A verbatim repeat of the lines below is required, with the pictures removed.
Excerpted records Block Start
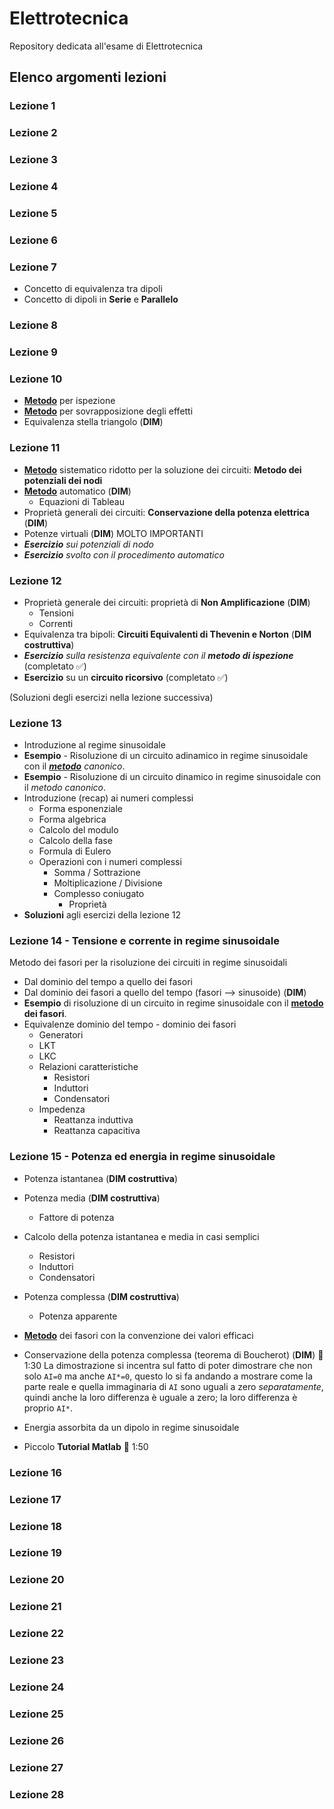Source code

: # Elettrotecnica
Repository dedicata all'esame di Elettrotecnica

## Elenco argomenti lezioni

### Lezione 1

### Lezione 2

### Lezione 3

### Lezione 4

### Lezione 5

### Lezione 6

### Lezione 7

- Concetto di equivalenza tra dipoli
- Concetto di dipoli in **Serie** e **Parallelo**

### Lezione 8

### Lezione 9

### Lezione 10

- **<u>Metodo</u>** per ispezione
- **<u>Metodo</u>** per sovrapposizione degli effetti
- Equivalenza stella triangolo (**DIM**)

### Lezione 11

- **<u>Metodo</u>** sistematico ridotto per la soluzione dei circuiti: **Metodo dei potenziali dei nodi**
- **<u>Metodo</u>** automatico (**DIM**)
  - Equazioni di Tableau
- Proprietà generali dei circuiti: **Conservazione della potenza elettrica** (**DIM**)
- Potenze virtuali (**DIM**) MOLTO IMPORTANTI
- ***Esercizio** sui potenziali di nodo*
- ***Esercizio** svolto con il procedimento automatico*

### Lezione 12

- Proprietà generale dei circuiti: proprietà di **Non Amplificazione** (**DIM**)
  - Tensioni
  - Correnti
- Equivalenza tra bipoli: **Circuiti Equivalenti di Thevenin e Norton** (**DIM costruttiva**)
- ***Esercizio** sulla resistenza equivalente con il **metodo di ispezione*** (completato :white_check_mark:)
- **Esercizio** su un **circuito ricorsivo** (completato :white_check_mark:)

(Soluzioni degli esercizi nella lezione successiva)



### Lezione 13

- Introduzione al regime sinusoidale
- **Esempio** - Risoluzione di un circuito adinamico in regime sinusoidale con il ***<u>metodo</u>** canonico*.
- **Esempio** - Risoluzione di un circuito dinamico in regime sinusoidale con il *metodo canonico*.
- Introduzione (recap) ai numeri complessi
  - Forma esponenziale
  - Forma algebrica
  - Calcolo del modulo
  - Calcolo della fase
  - Formula di Eulero
  - Operazioni con i numeri complessi
    - Somma / Sottrazione
    - Moltiplicazione / Divisione
    - Complesso coniugato
      - Proprietà
- **Soluzioni** agli esercizi della lezione 12

### Lezione 14 - Tensione e corrente in regime sinusoidale

Metodo dei fasori per la risoluzione dei circuiti in regime sinusoidali

- Dal dominio del tempo a quello dei fasori
- Dal dominio dei fasori a quello del tempo (fasori --> sinusoide) (**DIM**)
- **Esempio** di risoluzione di un circuito in regime sinusoidale con il **<u>metodo</u> dei fasori**.
- Equivalenze dominio del tempo - dominio dei fasori
  - Generatori
  - LKT
  - LKC
  - Relazioni caratteristiche
    - Resistori
    - Induttori
    - Condensatori
  - Impedenza
    - Reattanza induttiva
    - Reattanza capacitiva

### Lezione 15 - Potenza ed energia in regime sinusoidale

- Potenza istantanea (**DIM costruttiva**)
- Potenza media (**DIM costruttiva**)
  - Fattore di potenza
- Calcolo della potenza istantanea e media in casi semplici
  - Resistori
  - Induttori
  - Condensatori
- Potenza complessa (**DIM costruttiva**)
  - Potenza apparente
- **<u>Metodo</u>** dei fasori con la convenzione dei valori efficaci

- Conservazione della potenza complessa (teorema di Boucherot) (**DIM**) :checkered_flag: 1:30
  La dimostrazione si incentra sul fatto di poter dimostrare che non solo `AI=0` ma anche `AI*=0`, questo lo si fa andando a mostrare come la parte reale e quella immaginaria di `AI` sono uguali a zero *separatamente*, quindi anche la loro differenza è uguale a zero; la loro differenza è proprio `AI*`.
- Energia assorbita da un dipolo in regime sinusoidale
- Piccolo **Tutorial Matlab** :checkered_flag: 1:50

### Lezione 16

### Lezione 17

### Lezione 18

### Lezione 19

### Lezione 20

### Lezione 21

### Lezione 22

### Lezione 23

### Lezione 24

### Lezione 25

### Lezione 26

### Lezione 27

### Lezione 28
Excerpted records Block End
* Solved exercise:
Source code

: # Elettrotecnica
Repository dedicata all'esame di Elettrotecnica

## Elenco argomenti lezioni

### Lezione 1

### Lezione 2

### Lezione 3

### Lezione 4

### Lezione 5

### Lezione 6

### Lezione 7

- Concetto di equivalenza tra dipoli
- Concetto di dipoli in **Serie** e **Parallelo**

### Lezione 8

### Lezione 9

### Lezione 10

- **<u>Metodo</u>** per ispezione
- **<u>Metodo</u>** per sovrapposizione degli effetti
- Equivalenza stella triangolo (**DIM**)

### Lezione 11

- **<u>Metodo</u>** sistematico ridotto per la soluzione dei circuiti: **Metodo dei potenziali dei nodi**
- **<u>Metodo</u>** automatico (**DIM**)
  - Equazioni di Tableau
- Proprietà generali dei circuiti: **Conservazione della potenza elettrica** (**DIM**)
- Potenze virtuali (**DIM**) MOLTO IMPORTANTI
- ***Esercizio** sui potenziali di nodo*
- ***Esercizio** svolto con il procedimento automatico*

### Lezione 12

- Proprietà generale dei circuiti: proprietà di **Non Amplificazione** (**DIM**)
  - Tensioni
  - Correnti
- Equivalenza tra bipoli: **Circuiti Equivalenti di Thevenin e Norton** (**DIM costruttiva**)
- ***Esercizio** sulla resistenza equivalente con il **metodo di ispezione*** (completato :white_check_mark:)
- **Esercizio** su un **circuito ricorsivo** (completato :white_check_mark:)

(Soluzioni degli esercizi nella lezione successiva)



### Lezione 13

- Introduzione al regime sinusoidale
- **Esempio** - Risoluzione di un circuito adinamico in regime sinusoidale con il ***<u>metodo</u>** canonico*.
- **Esempio** - Risoluzione di un circuito dinamico in regime sinusoidale con il *metodo canonico*.
- Introduzione (recap) ai numeri complessi
  - Forma esponenziale
  - Forma algebrica
  - Calcolo del modulo
  - Calcolo della fase
  - Formula di Eulero
  - Operazioni con i numeri complessi
    - Somma / Sottrazione
    - Moltiplicazione / Divisione
    - Complesso coniugato
      - Proprietà
- **Soluzioni** agli esercizi della lezione 12

### Lezione 14 - Tensione e corrente in regime sinusoidale

Metodo dei fasori per la risoluzione dei circuiti in regime sinusoidali

- Dal dominio del tempo a quello dei fasori
- Dal dominio dei fasori a quello del tempo (fasori --> sinusoide) (**DIM**)
- **Esempio** di risoluzione di un circuito in regime sinusoidale con il **<u>metodo</u> dei fasori**.
- Equivalenze dominio del tempo - dominio dei fasori
  - Generatori
  - LKT
  - LKC
  - Relazioni caratteristiche
    - Resistori
    - Induttori
    - Condensatori
  - Impedenza
    - Reattanza induttiva
    - Reattanza capacitiva

### Lezione 15 - Potenza ed energia in regime sinusoidale

- Potenza istantanea (**DIM costruttiva**)
- Potenza media (**DIM costruttiva**)
  - Fattore di potenza
- Calcolo della potenza istantanea e media in casi semplici
  - Resistori
  - Induttori
  - Condensatori
- Potenza complessa (**DIM costruttiva**)
  - Potenza apparente
- **<u>Metodo</u>** dei fasori con la convenzione dei valori efficaci

- Conservazione della potenza complessa (teorema di Boucherot) (**DIM**) :checkered_flag: 1:30
  La dimostrazione si incentra sul fatto di poter dimostrare che non solo `AI=0` ma anche `AI*=0`, questo lo si fa andando a mostrare come la parte reale e quella immaginaria di `AI` sono uguali a zero *separatamente*, quindi anche la loro differenza è uguale a zero; la loro differenza è proprio `AI*`.
- Energia assorbita da un dipolo in regime sinusoidale
- Piccolo **Tutorial Matlab** :checkered_flag: 1:50

### Lezione 16

### Lezione 17

### Lezione 18

### Lezione 19

### Lezione 20

### Lezione 21

### Lezione 22

### Lezione 23

### Lezione 24

### Lezione 25

### Lezione 26

### Lezione 27

### Lezione 28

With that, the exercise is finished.